- [REQUIRED WORK]: Please state how many lines of the data contain "counter". The number by itself is enough.

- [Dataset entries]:
* * *
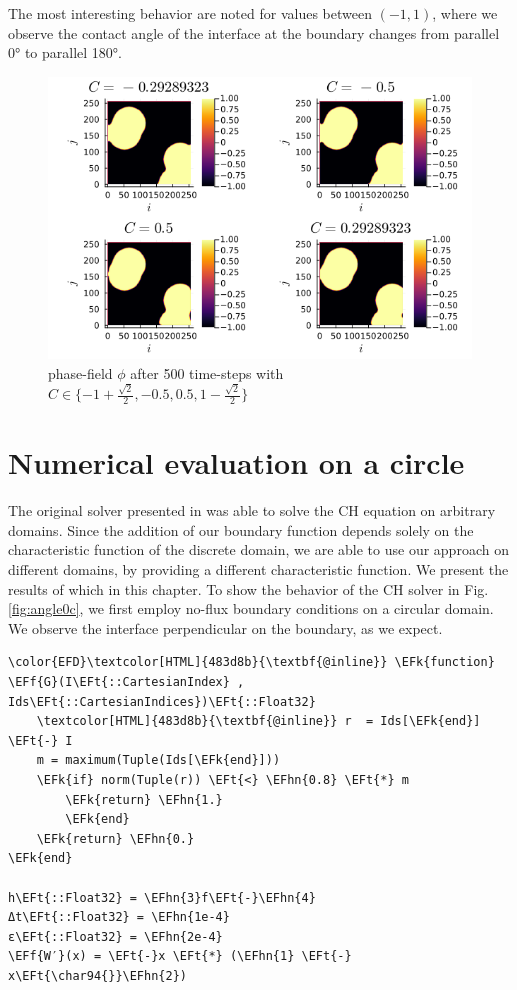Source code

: \documentclass{mimosis}
\newcommand{\EFk}[1]{\textcolor{EFk}{#1}} %
\newcommand{\EFf}[1]{\textcolor{EFf}{#1}} %
\newcommand{\EFt}[1]{\textcolor{EFt}{#1}} %
\newcommand{\EFhn}[1]{\textcolor{EFhn}{#1}} %
\begin{document}
The most interesting behavior are noted for values between \((-1,1)\), where we observe the contact angle of the interface at the boundary changes from parallel 0° to parallel 180°.
\begin{figure}[htbp]
\centering
\includegraphics[width=.9\linewidth]{images/angle-sqrt(2).png}
\caption{\label{fig:angle-multiple}phase-field \(\phi\) after 500 time-steps with \(C \in \{-1 + \frac{\sqrt{2}}{2} , -0.5 , 0.5 , 1 - \frac{\sqrt{2}}{2} \}\)}
\end{figure}
\chapter{Numerical evaluation on a circle}
\label{sec:org7ce30bd}
The original solver presented in \autocite{SHIN20117441} was able to solve the CH equation on arbitrary domains. Since the addition of our boundary function depends solely on the characteristic function of the discrete domain, we are able to use our approach on different domains, by providing a different characteristic function. We present the results of which in this chapter.
To show the behavior of the CH solver in Fig. \ref{fig:angle0c}, we first employ no-flux boundary conditions on a circular domain. We observe the interface perpendicular on the boundary, as we expect.

\begin{Code}
\begin{Verbatim}
\color{EFD}\textcolor[HTML]{483d8b}{\textbf{@inline}} \EFk{function} \EFf{G}(I\EFt{::CartesianIndex} , Ids\EFt{::CartesianIndices})\EFt{::Float32}
    \textcolor[HTML]{483d8b}{\textbf{@inline}} r  = Ids[\EFk{end}] \EFt{-} I
    m = maximum(Tuple(Ids[\EFk{end}]))
    \EFk{if} norm(Tuple(r)) \EFt{<} \EFhn{0.8} \EFt{*} m
        \EFk{return} \EFhn{1.}
        \EFk{end}
    \EFk{return} \EFhn{0.}
\EFk{end}

h\EFt{::Float32} = \EFhn{3}f\EFt{-}\EFhn{4}
Δt\EFt{::Float32} = \EFhn{1e-4}
ε\EFt{::Float32} = \EFhn{2e-4}
\EFf{W′}(x) = \EFt{-}x \EFt{*} (\EFhn{1} \EFt{-} x\EFt{\char94{}}\EFhn{2})
\end{Verbatim}
\end{Code}
\end{document}
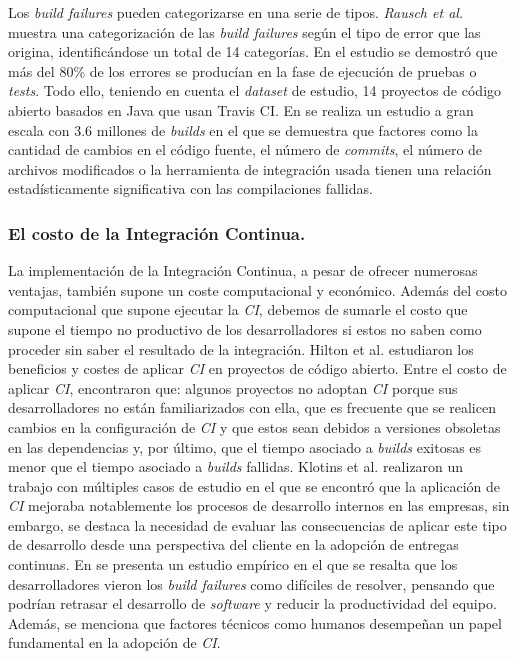 Los \textit{build failures} pueden categorizarse en una serie de tipos. \textit{Rausch et al.}
\cite{16} muestra una categorización de las \textit{build failures} según el tipo de error
que las origina, identificándose un total de 14 categorías. En el estudio se demostró que más
del 80\% de los errores se producían en la fase de ejecución de pruebas o \textit{tests}. Todo
ello, teniendo en cuenta el \textit{dataset} de estudio, 14 proyectos de código abierto basados
en Java que usan Travis CI. En \cite{19} se realiza un estudio a gran escala con 3.6 millones
de \textit{builds} en el que se demuestra que factores como la cantidad de cambios en el código
fuente, el número de \textit{commits}, el número de archivos modificados o la herramienta de
integración usada tienen una relación estadísticamente significativa con las compilaciones
fallidas.\\ 

\subsubsection{El costo de la Integración Continua.}
La implementación de la Integración Continua, a pesar de ofrecer numerosas ventajas, también
supone un coste computacional y económico. Además del costo computacional que supone ejecutar
la \textit{CI}, debemos de sumarle el costo que supone el tiempo no productivo de los
desarrolladores si estos no saben como proceder sin saber el resultado de la integración.
Hilton et al. \cite{2} estudiaron los beneficios y costes de aplicar \textit{CI} en proyectos
de código abierto. Entre el costo de aplicar \textit{CI}, encontraron que: algunos proyectos
no adoptan \textit{CI} porque sus desarrolladores no están familiarizados con ella, que es
frecuente que se realicen cambios en la configuración de \textit{CI} y que estos sean debidos
a versiones obsoletas en las dependencias y, por último, que el tiempo asociado a
\textit{builds} exitosas es menor que el tiempo asociado a \textit{builds} fallidas. Klotins et
al. \cite{21} realizaron un trabajo con múltiples casos de estudio en el que se encontró que
la aplicación de \textit{CI} mejoraba notablemente los procesos de desarrollo internos en las
empresas, sin embargo, se destaca la necesidad de evaluar las consecuencias de aplicar este
tipo de desarrollo desde una perspectiva del cliente en la adopción de entregas continuas. En
\cite{20} se presenta un estudio empírico en el que se resalta que los desarrolladores vieron
los \textit{build failures} como difíciles de resolver, pensando que podrían retrasar el
desarrollo de \textit{software} y reducir la productividad del equipo. Además, se menciona
que factores técnicos como humanos desempeñan un papel fundamental en la adopción de
\textit{CI}.\\


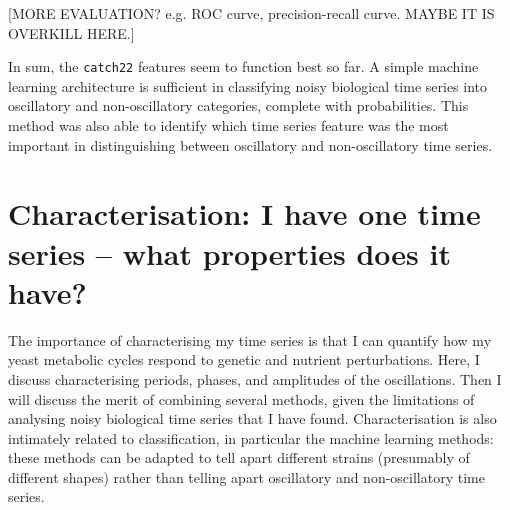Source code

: [MORE EVALUATION? e.g. ROC curve, precision-recall curve.  MAYBE IT IS OVERKILL HERE.]

In sum,
the \texttt{catch22} features seem to function best so far.
A simple machine learning architecture is sufficient in classifying noisy biological time series into oscillatory and non-oscillatory categories, complete with probabilities.
This method was also able to identify which time series feature was the most important in distinguishing between oscillatory and non-oscillatory time series.

\section{Characterisation: I have one time series -- what properties does it have?}
\label{sec:analysis-characterisation}

The importance of characterising my time series is that I can quantify how my yeast metabolic cycles respond to genetic and nutrient perturbations.
Here, I discuss characterising periods, phases, and amplitudes of the oscillations.
Then I will discuss the merit of combining several methods, given the limitations of analysing noisy biological time series that I have found.
Characterisation is also intimately related to classification, in particular the machine learning methods: these methods can be adapted to tell apart different strains (presumably of different shapes) rather than telling apart oscillatory and non-oscillatory time series.

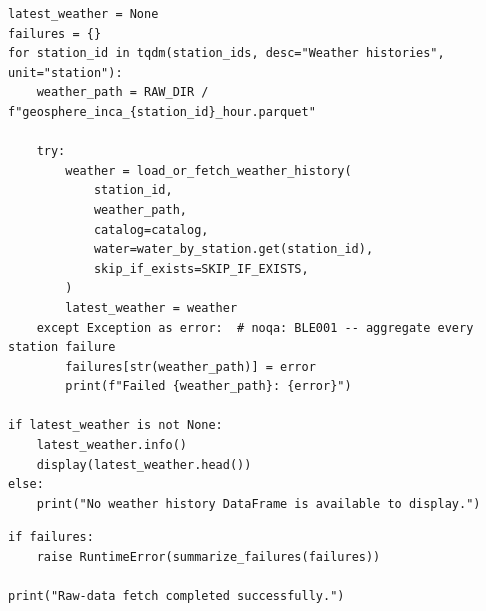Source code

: \begin{verbatim}
latest_weather = None
failures = {}
for station_id in tqdm(station_ids, desc="Weather histories", unit="station"):
    weather_path = RAW_DIR / f"geosphere_inca_{station_id}_hour.parquet"

    try:
        weather = load_or_fetch_weather_history(
            station_id,
            weather_path,
            catalog=catalog,
            water=water_by_station.get(station_id),
            skip_if_exists=SKIP_IF_EXISTS,
        )
        latest_weather = weather
    except Exception as error:  # noqa: BLE001 -- aggregate every station failure
        failures[str(weather_path)] = error
        print(f"Failed {weather_path}: {error}")

if latest_weather is not None:
    latest_weather.info()
    display(latest_weather.head())
else:
    print("No weather history DataFrame is available to display.")
\end{verbatim}

\begin{verbatim}
if failures:
    raise RuntimeError(summarize_failures(failures))

print("Raw-data fetch completed successfully.")
\end{verbatim}
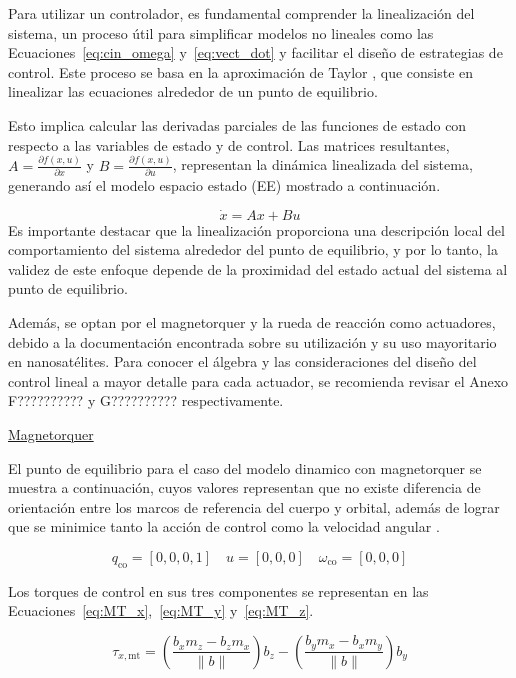 Para utilizar un controlador, es fundamental comprender la linealización del sistema, un proceso útil para simplificar modelos no lineales como las Ecuaciones~\ref{eq:cin_omega} y~\ref{eq:vect_dot} y facilitar el diseño de estrategias de control. Este proceso se basa en la aproximación de Taylor \cite{ref42}, que consiste en linealizar las ecuaciones alrededor de un punto de equilibrio.

Esto implica calcular las derivadas parciales de las funciones de estado con respecto a las variables de estado y de control. Las matrices resultantes, $A = \frac{\partial f(x,u)}{\partial x}$ y $B = \frac{\partial f(x,u)}{\partial u}$, representan la dinámica linealizada del sistema, generando así el modelo espacio estado (EE) mostrado a continuación.

\[
	\dot{x} = A x + B u
\]
Es importante destacar que la linealización proporciona una descripción local del comportamiento del sistema alrededor del punto de equilibrio, y por lo tanto, la validez de este enfoque depende de la proximidad del estado actual del sistema al punto de equilibrio.

Además, se optan por el magnetorquer\cite{ref14} y la rueda de reacción\cite{ref41} como actuadores, debido a la documentación encontrada sobre su utilización y su uso mayoritario en nanosatélites. Para conocer el álgebra y las consideraciones del diseño del control lineal a mayor detalle para cada actuador, se recomienda revisar el Anexo F?????????? y G?????????? respectivamente. 

\underline{Magnetorquer}

El punto de equilibrio para el caso del modelo dinamico con magnetorquer se muestra a continuación, cuyos valores representan que no existe diferencia de orientación entre los marcos de referencia del cuerpo y orbital, además de lograr que se minimice tanto la acción de control como la velocidad angular \cite{ref14}.

\[
	q_{\text{co}} = [0, 0, 0, 1] \quad	u = [0, 0, 0] \quad	\omega_{\text{co}} = [0, 0, 0]
\]



Los torques de control en sus tres componentes se representan en las Ecuaciones~\ref{eq:MT_x},~\ref{eq:MT_y} y~\ref{eq:MT_z}.


\begin{equation}
	\tau_{x,\text{mt}} = \left( \frac{b_x m_z - b_z m_x}{\|b\|} \right) b_z - \left( \frac{b_y m_x - b_x m_y}{\|b\|} \right) b_y
	\label{eq:MT_x}
\end{equation}


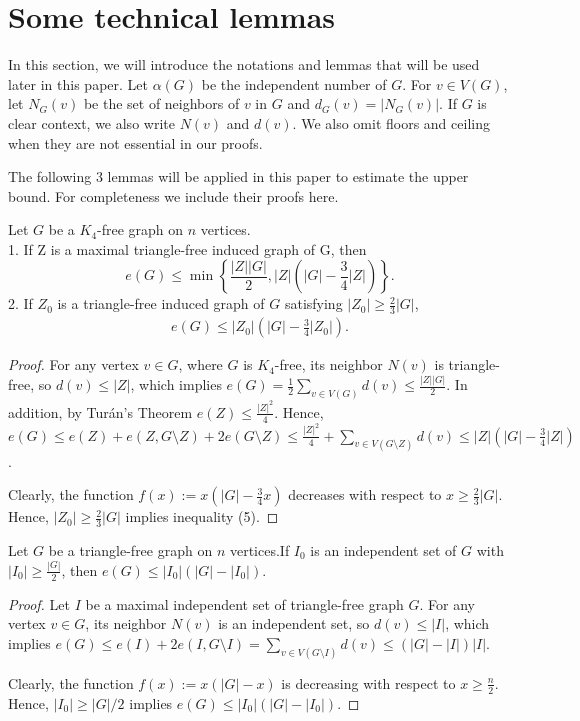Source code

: \documentclass[11pt, oneside]{article}   	%
\begin{document}
\section{Some technical lemmas}

In this section, we will introduce the notations and lemmas that will be used later in this paper. Let $\alpha(G)$ be the independent number of $G$. For $v\in V(G)$, let $N_G(v)$ be the set of neighbors of $v$ in $G$ and $d_G(v)=|N_G(v)|$. If $G$ is clear context, we also write $N(v)$ and $d(v)$. We also omit floors and ceiling when they are not essential in our proofs.

The following 3 lemmas will be applied in this paper to estimate the upper bound. For completeness we include their proofs here.

\begin{lemma}
    Let $G$ be a $K_4$-free graph on $n$ vertices.\\
    1. If Z is a maximal triangle-free induced graph of G, then 
    \begin{equation}
        e(G)\leq \min\left\{\frac{|Z||G|}{2},|Z|(|G|-\frac 3 4|Z|)\right\}.
    \end{equation}    
    2. If $Z_0$ is a triangle-free induced graph of $G$ satisfying $|Z_0|\geq \frac{2}{3}|G|$, 
    \begin{align}
        e(G)\leq |Z_0|(|G|-\frac 3 4|Z_0|).
    \end{align}  
\end{lemma}
\begin{proof}
    For any vertex $v\in G$, where $G$ is $K_4$-free, its neighbor $N(v)$ is triangle-free, so $d(v)\leq |Z|$, which implies $e(G)=\frac{1}{2}\sum\limits_{v\in V(G)}d(v)\leq \frac{|Z||G|}{2}$. In addition, by Turán's Theorem $e(Z)\leq \frac{|Z|^2} 4$. Hence, $e(G)\leq e(Z)+e(Z,G\setminus Z)+2 e(G\setminus Z)\leq \frac{|Z|^2}4+\sum\limits_{v\in V(G\setminus Z)}d(v)\leq |Z|(|G|-\frac 3 4|Z|)$. 
    
    Clearly, the function $f(x):=x(|G|-\frac{3}{4}x)$ decreases with respect to $x\geq \frac{2}{3}|G|$. Hence, $|Z_0|\geq \frac 2 3|G|$ implies inequality (5).
\end{proof}

\begin{lemma}
    Let $G$ be a triangle-free graph on $n$ vertices.If $I_0$ is an independent set of $G$ with $|I_0|\geq \frac{|G|}{2}$, then  $e(G)\leq |I_0|(|G|-|I_0|)$.
\end{lemma}
\begin{proof}
    Let $I$ be a maximal independent set of triangle-free graph $G$. For any vertex $v\in G$, its neighbor $N(v)$ is an independent set, so $d(v)\leq |I|$, which implies $e(G)\leq e(I)+2e(I,G\setminus I)=\sum_{v\in V(G \setminus I)}d(v)\leq (|G|-|I|)|I|$. 
    
    Clearly, the function $f(x):=x(|G|-x)$ is decreasing with respect to $x\geq \frac n 2$. Hence, $|I_0|\geq  |G|/2 $ implies $e(G)\leq |I_0|(|G|-|I_0|)$.
\end{proof}
\end{document}

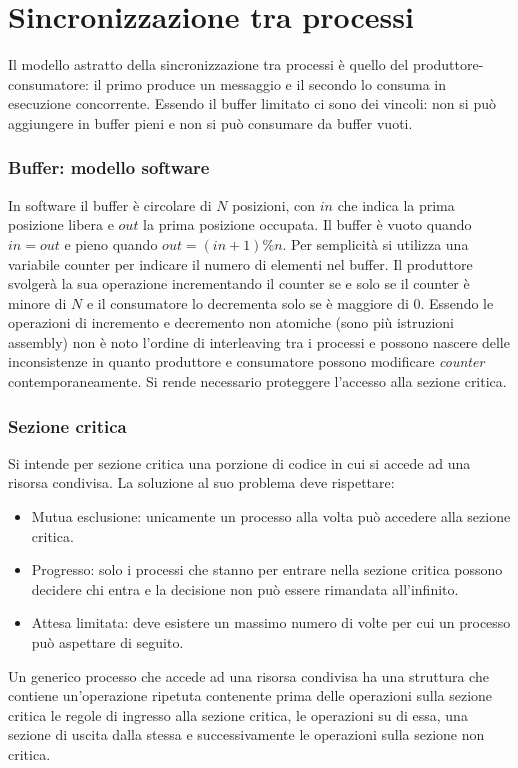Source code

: \chapter{Sincronizzazione tra processi}
Il modello astratto della sincronizzazione tra processi \`e quello del produttore-consumatore: il primo produce un messaggio e il secondo lo consuma in esecuzione concorrente. Essendo il
buffer limitato ci sono dei vincoli: non si pu\`o aggiungere in buffer pieni e non si pu\`o consumare da buffer vuoti.
\subsection{Buffer: modello software}
In software il buffer \`e circolare di $N$ posizioni, con $in$ che indica la prima posizione libera e $out$ la prima posizione occupata. Il buffer \`e vuoto quando $in=out$ e pieno 
quando $out = (in + 1) \% n$. Per semplicit\`a si utilizza una variabile counter per indicare il numero di elementi nel buffer. Il produttore svolger\`a la sua operazione incrementando
il counter se e solo se il counter \`e minore di $N$ e il consumatore lo decrementa solo se \`e maggiore di $0$. Essendo le operazioni di incremento e decremento non atomiche (sono pi\`u
istruzioni assembly) non \`e noto l'ordine di interleaving tra i processi e possono nascere delle inconsistenze in quanto produttore e consumatore possono modificare \emph{counter}
contemporaneamente. Si rende necessario proteggere l'accesso alla sezione critica. 
\subsection{Sezione critica}
Si intende per sezione critica una porzione di codice in cui si accede ad una risorsa condivisa. La soluzione al suo problema deve rispettare:
\begin{itemize}
	\item Mutua esclusione: unicamente un processo alla volta pu\`o accedere alla sezione critica.
	\item Progresso: solo i processi che stanno per entrare nella sezione critica possono decidere chi entra e la decisione non pu\`o essere rimandata all'infinito.
	\item Attesa limitata: deve esistere un massimo numero di volte per cui un processo pu\`o aspettare di seguito.
\end{itemize}
Un generico processo che accede ad una risorsa condivisa ha una struttura che contiene un'operazione ripetuta contenente prima delle operazioni sulla sezione critica le regole di 
ingresso alla sezione critica, le operazioni su di essa, una sezione di uscita dalla stessa e successivamente le operazioni sulla sezione non critica.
* * *
- [TASK SOLUTION]: 3